** Opening SOURCE MATERIAL block **
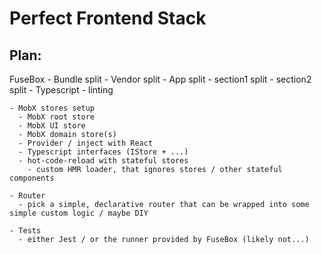 # Perfect Frontend Stack

## Plan:

  FuseBox
    - Bundle split
      - Vendor split
      - App split
      - section1 split
      - section2 split
    - Typescript
      - linting

    - MobX stores setup
      - MobX root store
      - MobX UI store
      - MobX domain store(s)
      - Provider / inject with React
      - Typescript interfaces (IStore + ...)
      - hot-code-reload with stateful stores
        - custom HMR loader, that ignores stores / other stateful components

    - Router
      - pick a simple, declarative router that can be wrapped into some simple custom logic / maybe DIY

    - Tests
      - either Jest / or the runner provided by FuseBox (likely not...)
** Closing SOURCE MATERIAL block **
ACTIVITY:
Aside from the pictures, copy all of the entries exactly.

ANSWER TO THIS EXERCISE:
 # Perfect Frontend Stack

## Plan:

  FuseBox
    - Bundle split
      - Vendor split
      - App split
      - section1 split
      - section2 split
    - Typescript
      - linting

    - MobX stores setup
      - MobX root store
      - MobX UI store
      - MobX domain store(s)
      - Provider / inject with React
      - Typescript interfaces (IStore + ...)
      - hot-code-reload with stateful stores
        - custom HMR loader, that ignores stores / other stateful components

    - Router
      - pick a simple, declarative router that can be wrapped into some simple custom logic / maybe DIY

    - Tests
      - either Jest / or the runner provided by FuseBox (likely not...)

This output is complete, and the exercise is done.